- _PROBLEM REQUIREMENTS_
Output every entry exactly, from the first line to the last.
BEGIN
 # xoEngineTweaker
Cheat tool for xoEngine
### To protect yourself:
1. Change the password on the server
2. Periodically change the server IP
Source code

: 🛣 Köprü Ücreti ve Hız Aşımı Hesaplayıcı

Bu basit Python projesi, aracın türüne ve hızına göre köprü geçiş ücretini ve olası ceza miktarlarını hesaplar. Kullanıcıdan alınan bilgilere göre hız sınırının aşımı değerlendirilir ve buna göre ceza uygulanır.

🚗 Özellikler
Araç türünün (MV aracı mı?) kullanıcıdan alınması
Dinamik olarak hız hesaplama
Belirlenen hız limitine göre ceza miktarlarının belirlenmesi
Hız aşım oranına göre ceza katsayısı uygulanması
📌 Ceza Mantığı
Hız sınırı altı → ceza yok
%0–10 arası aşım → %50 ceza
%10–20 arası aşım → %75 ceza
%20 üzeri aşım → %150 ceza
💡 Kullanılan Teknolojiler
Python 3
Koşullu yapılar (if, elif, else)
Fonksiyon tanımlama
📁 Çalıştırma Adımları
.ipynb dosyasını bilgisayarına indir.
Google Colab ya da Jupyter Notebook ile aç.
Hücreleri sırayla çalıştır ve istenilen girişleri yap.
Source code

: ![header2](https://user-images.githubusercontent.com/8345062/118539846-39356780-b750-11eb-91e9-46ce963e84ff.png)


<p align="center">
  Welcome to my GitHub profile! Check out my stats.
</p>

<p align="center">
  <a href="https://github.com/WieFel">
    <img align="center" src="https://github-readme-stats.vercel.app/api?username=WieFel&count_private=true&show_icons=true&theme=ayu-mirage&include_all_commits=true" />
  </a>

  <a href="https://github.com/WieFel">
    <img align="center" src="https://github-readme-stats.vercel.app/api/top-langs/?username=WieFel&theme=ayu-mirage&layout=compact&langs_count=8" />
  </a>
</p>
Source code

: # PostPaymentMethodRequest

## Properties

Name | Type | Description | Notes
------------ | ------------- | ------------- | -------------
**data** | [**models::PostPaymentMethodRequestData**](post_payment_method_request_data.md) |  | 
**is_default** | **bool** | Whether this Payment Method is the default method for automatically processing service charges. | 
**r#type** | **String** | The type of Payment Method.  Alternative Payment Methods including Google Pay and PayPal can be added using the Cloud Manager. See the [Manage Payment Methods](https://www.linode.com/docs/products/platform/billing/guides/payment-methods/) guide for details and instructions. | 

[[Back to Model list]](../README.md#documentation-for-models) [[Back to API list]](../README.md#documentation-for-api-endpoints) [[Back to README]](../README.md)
END
- _OUTPUT FOR THIS EXERCISE_
 # xoEngineTweaker
Cheat tool for xoEngine
### To protect yourself:
1. Change the password on the server
2. Periodically change the server IP
Source code

: 🛣 Köprü Ücreti ve Hız Aşımı Hesaplayıcı

Bu basit Python projesi, aracın türüne ve hızına göre köprü geçiş ücretini ve olası ceza miktarlarını hesaplar. Kullanıcıdan alınan bilgilere göre hız sınırının aşımı değerlendirilir ve buna göre ceza uygulanır.

🚗 Özellikler
Araç türünün (MV aracı mı?) kullanıcıdan alınması
Dinamik olarak hız hesaplama
Belirlenen hız limitine göre ceza miktarlarının belirlenmesi
Hız aşım oranına göre ceza katsayısı uygulanması
📌 Ceza Mantığı
Hız sınırı altı → ceza yok
%0–10 arası aşım → %50 ceza
%10–20 arası aşım → %75 ceza
%20 üzeri aşım → %150 ceza
💡 Kullanılan Teknolojiler
Python 3
Koşullu yapılar (if, elif, else)
Fonksiyon tanımlama
📁 Çalıştırma Adımları
.ipynb dosyasını bilgisayarına indir.
Google Colab ya da Jupyter Notebook ile aç.
Hücreleri sırayla çalıştır ve istenilen girişleri yap.
Source code

: ![header2](https://user-images.githubusercontent.com/8345062/118539846-39356780-b750-11eb-91e9-46ce963e84ff.png)


<p align="center">
  Welcome to my GitHub profile! Check out my stats.
</p>

<p align="center">
  <a href="https://github.com/WieFel">
    <img align="center" src="https://github-readme-stats.vercel.app/api?username=WieFel&count_private=true&show_icons=true&theme=ayu-mirage&include_all_commits=true" />
  </a>

  <a href="https://github.com/WieFel">
    <img align="center" src="https://github-readme-stats.vercel.app/api/top-langs/?username=WieFel&theme=ayu-mirage&layout=compact&langs_count=8" />
  </a>
</p>
Source code

: # PostPaymentMethodRequest

## Properties

Name | Type | Description | Notes
------------ | ------------- | ------------- | -------------
**data** | [**models::PostPaymentMethodRequestData**](post_payment_method_request_data.md) |  | 
**is_default** | **bool** | Whether this Payment Method is the default method for automatically processing service charges. | 
**r#type** | **String** | The type of Payment Method.  Alternative Payment Methods including Google Pay and PayPal can be added using the Cloud Manager. See the [Manage Payment Methods](https://www.linode.com/docs/products/platform/billing/guides/payment-methods/) guide for details and instructions. | 

[[Back to Model list]](../README.md#documentation-for-models) [[Back to API list]](../README.md#documentation-for-api-endpoints) [[Back to README]](../README.md)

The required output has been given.